◆ **What is needed**
Each time a line of the listing holds "incoming", copy that line.

*** Opening Record set ***

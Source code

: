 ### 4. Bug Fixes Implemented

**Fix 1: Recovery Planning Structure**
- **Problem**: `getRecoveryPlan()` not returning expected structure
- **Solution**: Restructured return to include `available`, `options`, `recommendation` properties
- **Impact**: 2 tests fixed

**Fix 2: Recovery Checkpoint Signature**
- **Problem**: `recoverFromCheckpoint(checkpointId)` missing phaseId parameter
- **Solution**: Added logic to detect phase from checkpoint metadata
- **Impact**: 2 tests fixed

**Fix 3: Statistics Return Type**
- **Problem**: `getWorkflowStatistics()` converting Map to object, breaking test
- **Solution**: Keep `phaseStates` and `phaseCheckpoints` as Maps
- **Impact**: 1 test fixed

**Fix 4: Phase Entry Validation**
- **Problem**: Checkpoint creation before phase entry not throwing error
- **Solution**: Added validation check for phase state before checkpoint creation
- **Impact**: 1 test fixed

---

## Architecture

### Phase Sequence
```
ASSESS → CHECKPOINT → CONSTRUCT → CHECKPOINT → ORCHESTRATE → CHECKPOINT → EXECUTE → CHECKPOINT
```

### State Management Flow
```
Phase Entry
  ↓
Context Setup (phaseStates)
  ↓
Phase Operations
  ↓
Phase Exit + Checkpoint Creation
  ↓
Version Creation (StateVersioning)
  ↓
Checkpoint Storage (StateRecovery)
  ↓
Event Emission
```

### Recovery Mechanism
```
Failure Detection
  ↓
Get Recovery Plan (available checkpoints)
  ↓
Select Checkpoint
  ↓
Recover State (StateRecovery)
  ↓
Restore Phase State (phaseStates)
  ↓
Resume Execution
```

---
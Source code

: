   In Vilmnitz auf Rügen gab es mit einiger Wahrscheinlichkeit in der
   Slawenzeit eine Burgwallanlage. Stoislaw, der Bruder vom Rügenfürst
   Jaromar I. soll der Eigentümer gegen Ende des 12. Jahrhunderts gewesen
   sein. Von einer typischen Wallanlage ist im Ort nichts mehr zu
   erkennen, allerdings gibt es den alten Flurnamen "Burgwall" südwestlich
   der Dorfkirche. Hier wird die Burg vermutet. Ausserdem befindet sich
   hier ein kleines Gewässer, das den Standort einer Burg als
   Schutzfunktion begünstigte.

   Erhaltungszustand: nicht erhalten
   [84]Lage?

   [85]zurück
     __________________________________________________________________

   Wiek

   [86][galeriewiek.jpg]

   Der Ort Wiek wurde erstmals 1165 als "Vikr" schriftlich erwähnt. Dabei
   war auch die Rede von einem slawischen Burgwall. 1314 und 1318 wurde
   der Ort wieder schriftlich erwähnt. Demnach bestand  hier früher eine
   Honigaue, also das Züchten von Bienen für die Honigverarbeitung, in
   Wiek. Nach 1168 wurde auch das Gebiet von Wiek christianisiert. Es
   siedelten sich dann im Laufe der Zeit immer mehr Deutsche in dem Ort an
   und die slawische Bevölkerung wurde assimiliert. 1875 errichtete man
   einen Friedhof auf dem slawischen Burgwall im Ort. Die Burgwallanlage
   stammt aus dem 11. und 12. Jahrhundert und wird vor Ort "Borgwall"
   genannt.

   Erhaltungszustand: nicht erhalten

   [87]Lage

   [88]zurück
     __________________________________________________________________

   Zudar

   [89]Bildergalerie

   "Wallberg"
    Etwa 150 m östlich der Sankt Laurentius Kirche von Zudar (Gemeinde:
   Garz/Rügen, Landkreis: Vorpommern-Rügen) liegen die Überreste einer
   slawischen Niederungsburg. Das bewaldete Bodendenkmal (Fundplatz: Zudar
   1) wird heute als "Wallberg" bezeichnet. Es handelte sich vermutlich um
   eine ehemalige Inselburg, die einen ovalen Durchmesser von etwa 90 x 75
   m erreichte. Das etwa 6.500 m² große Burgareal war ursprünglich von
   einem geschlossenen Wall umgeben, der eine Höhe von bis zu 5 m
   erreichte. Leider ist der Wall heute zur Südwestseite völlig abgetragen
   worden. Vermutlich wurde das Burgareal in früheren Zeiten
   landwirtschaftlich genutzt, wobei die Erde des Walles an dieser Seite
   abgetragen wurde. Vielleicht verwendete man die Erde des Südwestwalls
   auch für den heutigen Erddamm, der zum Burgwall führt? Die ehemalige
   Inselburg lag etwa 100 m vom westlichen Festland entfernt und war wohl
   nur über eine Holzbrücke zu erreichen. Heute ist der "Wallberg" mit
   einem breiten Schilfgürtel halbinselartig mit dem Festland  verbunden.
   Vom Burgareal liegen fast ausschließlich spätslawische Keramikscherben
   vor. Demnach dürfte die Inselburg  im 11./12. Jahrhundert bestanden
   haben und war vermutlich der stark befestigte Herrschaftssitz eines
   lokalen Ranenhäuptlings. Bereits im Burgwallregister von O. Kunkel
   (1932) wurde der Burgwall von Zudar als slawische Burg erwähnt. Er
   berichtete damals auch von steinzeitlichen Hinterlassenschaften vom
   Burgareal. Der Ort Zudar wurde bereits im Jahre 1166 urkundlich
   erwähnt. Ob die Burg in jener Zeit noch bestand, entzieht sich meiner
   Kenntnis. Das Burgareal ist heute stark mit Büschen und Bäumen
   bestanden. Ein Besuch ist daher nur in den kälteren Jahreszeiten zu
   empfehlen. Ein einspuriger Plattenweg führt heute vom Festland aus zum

*** Closing Record set ***
*** Opening Record set ***

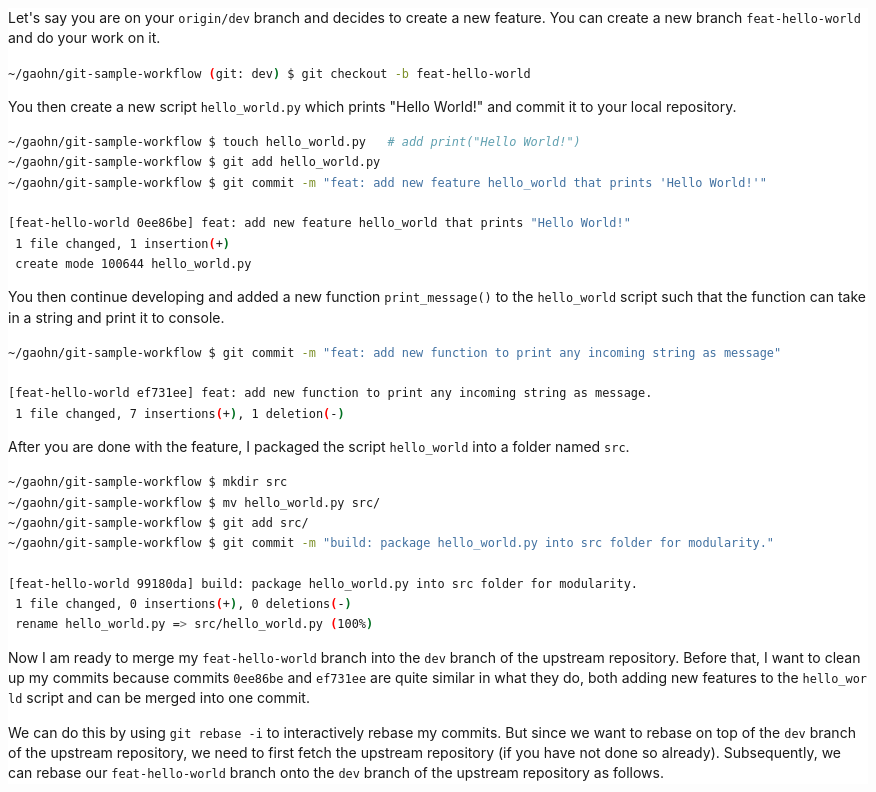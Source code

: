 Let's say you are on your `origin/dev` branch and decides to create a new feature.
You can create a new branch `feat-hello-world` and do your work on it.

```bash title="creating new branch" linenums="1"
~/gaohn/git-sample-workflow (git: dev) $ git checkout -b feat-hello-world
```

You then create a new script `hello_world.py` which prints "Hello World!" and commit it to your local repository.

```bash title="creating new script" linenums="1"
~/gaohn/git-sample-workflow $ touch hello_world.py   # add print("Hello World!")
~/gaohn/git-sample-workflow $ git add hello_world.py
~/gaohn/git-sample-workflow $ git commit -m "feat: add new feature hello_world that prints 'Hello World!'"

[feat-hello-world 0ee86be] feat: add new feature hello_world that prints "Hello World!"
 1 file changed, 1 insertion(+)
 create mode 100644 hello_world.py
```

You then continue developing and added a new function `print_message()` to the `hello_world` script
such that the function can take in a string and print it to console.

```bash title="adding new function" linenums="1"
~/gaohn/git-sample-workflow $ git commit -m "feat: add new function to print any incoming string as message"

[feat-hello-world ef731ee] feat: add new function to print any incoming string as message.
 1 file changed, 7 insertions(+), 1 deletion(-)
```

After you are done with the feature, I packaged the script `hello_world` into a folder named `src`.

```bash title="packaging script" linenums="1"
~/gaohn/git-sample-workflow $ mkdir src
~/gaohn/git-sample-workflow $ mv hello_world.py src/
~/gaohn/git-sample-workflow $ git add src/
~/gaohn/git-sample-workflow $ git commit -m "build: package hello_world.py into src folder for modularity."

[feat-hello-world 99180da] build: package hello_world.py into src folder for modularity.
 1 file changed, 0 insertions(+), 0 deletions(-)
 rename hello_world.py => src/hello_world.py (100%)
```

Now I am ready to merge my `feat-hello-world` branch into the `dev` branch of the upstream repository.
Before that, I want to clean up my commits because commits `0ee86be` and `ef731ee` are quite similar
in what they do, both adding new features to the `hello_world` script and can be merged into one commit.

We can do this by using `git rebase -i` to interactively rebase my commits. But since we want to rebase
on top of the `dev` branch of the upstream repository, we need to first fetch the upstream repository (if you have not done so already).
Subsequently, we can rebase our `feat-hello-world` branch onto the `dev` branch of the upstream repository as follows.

*** Closing Record set ***

◆ **Task response**
~/gaohn/git-sample-workflow $ git commit -m "feat: add new function to print any incoming string as message"
[feat-hello-world ef731ee] feat: add new function to print any incoming string as message.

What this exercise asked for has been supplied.